Morphology Dependent N2 Reduction on Cu2O: Combined Experimental and Computational Study for Efficient Ammonia Electrocatalytic Synthesis.

Tailoring morphology to alter catalyst performance offers a promising approach to enhance electrocatalytic nitrogen reduction reaction (NRR) for ammonia electrosynthesis. In this work, the structure-dependent performance of Cu₂O nanocrystals with distinct cubic and octahedral morphologies is investigated. Experimental results demonstrate the structure-dependent activity, wherein Cu₂O with nanooctahedral morphology shows enhanced NRR performance achieving NH₃ yield of 182.1 µg h^-1 mg_cat ^-1 and Faradaic efficiency (FE) of 35.8% at -0.5 V versus RHE, surpassing its cubic counterpart.
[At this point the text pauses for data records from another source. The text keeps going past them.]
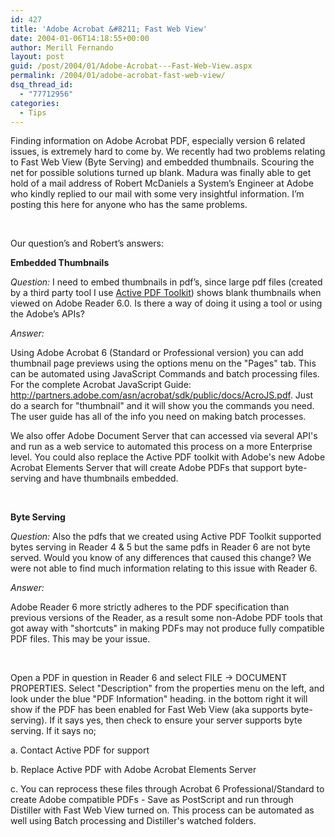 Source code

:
 ```yaml
---
id: 427
title: 'Adobe Acrobat &#8211; Fast Web View'
date: 2004-01-06T14:18:55+00:00
author: Merill Fernando
layout: post
guid: /post/2004/01/Adobe-Acrobat---Fast-Web-View.aspx
permalink: /2004/01/adobe-acrobat-fast-web-view/
dsq_thread_id:
  - "77712956"
categories:
  - Tips
---
```

<body xmlns="http://www.w3.org/1999/xhtml">
    <div class="Section1">
        <p class="MsoNormal">
            Finding information on Adobe Acrobat PDF, especially version 6 related issues, is
            extremely hard to come by. We recently had two problems relating to Fast Web View
            (Byte Serving) and embedded thumbnails. Scouring the net for possible solutions turned
            up blank. Madura was finally able to get hold of a mail address of Robert McDaniels
            a System&rsquo;s Engineer at Adobe who kindly replied to our mail with some very insightful
            information. I&rsquo;m posting this here for anyone who has the same problems.
        </p>
        <p class="MsoNormal">
            &#160;
        </p>
        <p class="MsoNormal">
            Our question&rsquo;s and Robert&rsquo;s answers:
        </p>
        <p class="MsoNormal">
            <b><span style=';font-weight:bold'>Embedded Thumbnails</span></b>
        </p>
        <p class="MsoNormal">
            <i><span style=';font-style:italic'>Question:</span></i> I need to embed thumbnails
            in pdf&rsquo;s, since large pdf files (created by a third party tool I use <a href="http://www.activepdf.com/">Active
            PDF Toolkit</a>) shows blank thumbnails when viewed on Adobe Reader 6.0. Is there
            a way of doing it using a tool or using the Adobe&rsquo;s APIs?
        </p>
        <p class="MsoNormal">
            <i><span style=';font-style:italic'>Answer:</span></i>
        </p>
        <p class="MsoNormal">
            Using Adobe Acrobat 6 (Standard or Professional version) you can add thumbnail page
            previews using the options menu on the "Pages" tab. This can be automated using JavaScript
            Commands and batch processing files. For the complete Acrobat JavaScript Guide: <a href="http://partners.adobe.com/asn/acrobat/sdk/public/docs/AcroJS.pdf">http://partners.adobe.com/asn/acrobat/sdk/public/docs/AcroJS.pdf</a>.
            Just do a search for "thumbnail" and it will show you the commands you need. The user
            guide has all of the info you need on making batch processes.
        </p>
        <p class="MsoNormal">
            We also offer Adobe Document Server that can accessed via several API's and run as
            a web service to automated this process on a more Enterprise level. You could also
            replace the Active PDF toolkit with Adobe's new Adobe Acrobat Elements Server that
            will create Adobe PDFs that support byte-serving and have thumbnails embedded.
        </p>
        <p class="MsoNormal">
            &#160;
        </p>
        <p class="MsoNormal">
            <b><span style=';font-weight:bold'>Byte Serving</span></b>
        </p>
        <p class="MsoNormal">
            <i><span style=';font-style:italic'>Question:</span></i> Also the pdfs that we created
            using Active PDF Toolkit supported bytes serving in Reader 4 &amp; 5 but the same
            pdfs in Reader 6 are not byte served. Would you know of any differences that caused
            this change? We were not able to find much information relating to this issue with
            Reader 6.
        </p>
        <p class="MsoNormal">
            <i><span style=';font-style:italic'>Answer:</span></i>
        </p>
        <p class="MsoNormal">
            Adobe Reader 6 more strictly adheres to the PDF specification than previous versions
            of the Reader, as a result some non-Adobe PDF tools that got away with "shortcuts"
            in making PDFs may not produce fully compatible PDF files. This may be your issue.
        </p>
        <p class="MsoNormal">
            &#160;
        </p>
        <p class="MsoNormal">
            Open a PDF in question in Reader 6 and select FILE -&gt; DOCUMENT PROPERTIES. Select
            "Description" from the properties menu on the left, and look under the blue "PDF Information"
            heading. in the bottom right it will show if the PDF has been enabled for Fast Web
            View (aka supports byte-serving). If it says yes, then check to ensure your server
            supports byte serving. If it says no;
        </p>
        <p class="MsoNormal">
            a. Contact Active PDF for support
        </p>
        <p class="MsoNormal">
            b. Replace Active PDF with Adobe Acrobat Elements Server
        </p>
        <p class="MsoNormal">
            c. You can reprocess these files through Acrobat 6 Professional/Standard to create
            Adobe compatible PDFs - Save as PostScript and run through Distiller with Fast Web
            View turned on. This process can be automated as well using Batch processing and Distiller's
            watched folders.
        </p>
    </div>
</body>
To gain mechanistic insights, density functional theory calculations are performed with Hubbard correction (DFT + U). The results indicate thermodynamically favorable nitrogen reduction pathway on the exposed (111) facets of Cu₂O. Furthermore, charge transfer analysis provides insights into the redistribution of electron density during NRR. The synergy between experimental results and theoretical insights highlights the importance of morphological tuning in designing efficient Cu₂O-based catalysts for electrocatalytic ammonia synthesis.